Stored data entries
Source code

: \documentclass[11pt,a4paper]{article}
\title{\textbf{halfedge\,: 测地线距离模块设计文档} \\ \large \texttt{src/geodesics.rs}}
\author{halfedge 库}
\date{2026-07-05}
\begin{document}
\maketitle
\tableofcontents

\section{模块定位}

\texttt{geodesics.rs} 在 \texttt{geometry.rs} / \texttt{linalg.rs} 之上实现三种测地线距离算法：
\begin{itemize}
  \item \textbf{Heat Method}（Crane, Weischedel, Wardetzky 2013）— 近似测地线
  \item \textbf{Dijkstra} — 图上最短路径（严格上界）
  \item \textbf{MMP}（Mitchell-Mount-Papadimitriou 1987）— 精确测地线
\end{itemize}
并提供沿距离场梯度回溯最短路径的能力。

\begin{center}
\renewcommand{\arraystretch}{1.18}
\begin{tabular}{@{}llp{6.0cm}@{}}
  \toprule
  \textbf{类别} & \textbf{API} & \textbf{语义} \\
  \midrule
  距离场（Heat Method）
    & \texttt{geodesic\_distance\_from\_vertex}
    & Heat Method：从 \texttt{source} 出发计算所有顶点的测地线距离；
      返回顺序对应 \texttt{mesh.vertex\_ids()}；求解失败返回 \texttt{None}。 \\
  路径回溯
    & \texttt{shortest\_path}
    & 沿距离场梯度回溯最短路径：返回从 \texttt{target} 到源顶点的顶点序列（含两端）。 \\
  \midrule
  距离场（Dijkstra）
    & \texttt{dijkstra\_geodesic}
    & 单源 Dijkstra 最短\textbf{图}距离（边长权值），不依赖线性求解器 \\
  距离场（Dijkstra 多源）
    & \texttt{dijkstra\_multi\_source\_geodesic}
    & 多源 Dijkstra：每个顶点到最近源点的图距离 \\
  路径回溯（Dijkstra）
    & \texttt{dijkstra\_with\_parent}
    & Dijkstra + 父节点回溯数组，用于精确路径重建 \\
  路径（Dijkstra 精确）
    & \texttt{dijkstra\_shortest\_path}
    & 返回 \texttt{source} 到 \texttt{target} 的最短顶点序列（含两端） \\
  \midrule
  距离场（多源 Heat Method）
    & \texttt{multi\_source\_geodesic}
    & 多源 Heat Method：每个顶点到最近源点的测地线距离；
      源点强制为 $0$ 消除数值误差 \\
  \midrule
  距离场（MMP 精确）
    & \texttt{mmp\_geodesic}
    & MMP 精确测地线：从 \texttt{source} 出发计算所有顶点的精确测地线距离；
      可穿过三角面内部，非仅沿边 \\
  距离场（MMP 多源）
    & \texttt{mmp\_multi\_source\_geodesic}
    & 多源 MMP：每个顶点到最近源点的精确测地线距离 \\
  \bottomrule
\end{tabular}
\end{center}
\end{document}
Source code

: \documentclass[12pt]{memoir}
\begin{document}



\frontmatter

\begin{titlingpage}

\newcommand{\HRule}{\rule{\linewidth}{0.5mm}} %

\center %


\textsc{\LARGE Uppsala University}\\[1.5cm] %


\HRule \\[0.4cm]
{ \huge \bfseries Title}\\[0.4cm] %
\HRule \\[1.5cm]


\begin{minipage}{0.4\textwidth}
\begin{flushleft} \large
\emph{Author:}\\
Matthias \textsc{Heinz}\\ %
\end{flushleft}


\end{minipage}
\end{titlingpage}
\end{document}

→ **PROBLEM DESCRIPTION**
Return all of the data above verbatim.

→ **RESPONSE**
Source code

: \documentclass[11pt,a4paper]{article}
\title{\textbf{halfedge\,: 测地线距离模块设计文档} \\ \large \texttt{src/geodesics.rs}}
\author{halfedge 库}
\date{2026-07-05}
\begin{document}
\maketitle
\tableofcontents

\section{模块定位}

\texttt{geodesics.rs} 在 \texttt{geometry.rs} / \texttt{linalg.rs} 之上实现三种测地线距离算法：
\begin{itemize}
  \item \textbf{Heat Method}（Crane, Weischedel, Wardetzky 2013）— 近似测地线
  \item \textbf{Dijkstra} — 图上最短路径（严格上界）
  \item \textbf{MMP}（Mitchell-Mount-Papadimitriou 1987）— 精确测地线
\end{itemize}
并提供沿距离场梯度回溯最短路径的能力。

\begin{center}
\renewcommand{\arraystretch}{1.18}
\begin{tabular}{@{}llp{6.0cm}@{}}
  \toprule
  \textbf{类别} & \textbf{API} & \textbf{语义} \\
  \midrule
  距离场（Heat Method）
    & \texttt{geodesic\_distance\_from\_vertex}
    & Heat Method：从 \texttt{source} 出发计算所有顶点的测地线距离；
      返回顺序对应 \texttt{mesh.vertex\_ids()}；求解失败返回 \texttt{None}。 \\
  路径回溯
    & \texttt{shortest\_path}
    & 沿距离场梯度回溯最短路径：返回从 \texttt{target} 到源顶点的顶点序列（含两端）。 \\
  \midrule
  距离场（Dijkstra）
    & \texttt{dijkstra\_geodesic}
    & 单源 Dijkstra 最短\textbf{图}距离（边长权值），不依赖线性求解器 \\
  距离场（Dijkstra 多源）
    & \texttt{dijkstra\_multi\_source\_geodesic}
    & 多源 Dijkstra：每个顶点到最近源点的图距离 \\
  路径回溯（Dijkstra）
    & \texttt{dijkstra\_with\_parent}
    & Dijkstra + 父节点回溯数组，用于精确路径重建 \\
  路径（Dijkstra 精确）
    & \texttt{dijkstra\_shortest\_path}
    & 返回 \texttt{source} 到 \texttt{target} 的最短顶点序列（含两端） \\
  \midrule
  距离场（多源 Heat Method）
    & \texttt{multi\_source\_geodesic}
    & 多源 Heat Method：每个顶点到最近源点的测地线距离；
      源点强制为 $0$ 消除数值误差 \\
  \midrule
  距离场（MMP 精确）
    & \texttt{mmp\_geodesic}
    & MMP 精确测地线：从 \texttt{source} 出发计算所有顶点的精确测地线距离；
      可穿过三角面内部，非仅沿边 \\
  距离场（MMP 多源）
    & \texttt{mmp\_multi\_source\_geodesic}
    & 多源 MMP：每个顶点到最近源点的精确测地线距离 \\
  \bottomrule
\end{tabular}
\end{center}
\end{document}
Source code

: \documentclass[12pt]{memoir}
\begin{document}



\frontmatter

\begin{titlingpage}

\newcommand{\HRule}{\rule{\linewidth}{0.5mm}} %

\center %


\textsc{\LARGE Uppsala University}\\[1.5cm] %


\HRule \\[0.4cm]
{ \huge \bfseries Title}\\[0.4cm] %
\HRule \\[1.5cm]


\begin{minipage}{0.4\textwidth}
\begin{flushleft} \large
\emph{Author:}\\
Matthias \textsc{Heinz}\\ %
\end{flushleft}


\end{minipage}
\end{titlingpage}
\end{document}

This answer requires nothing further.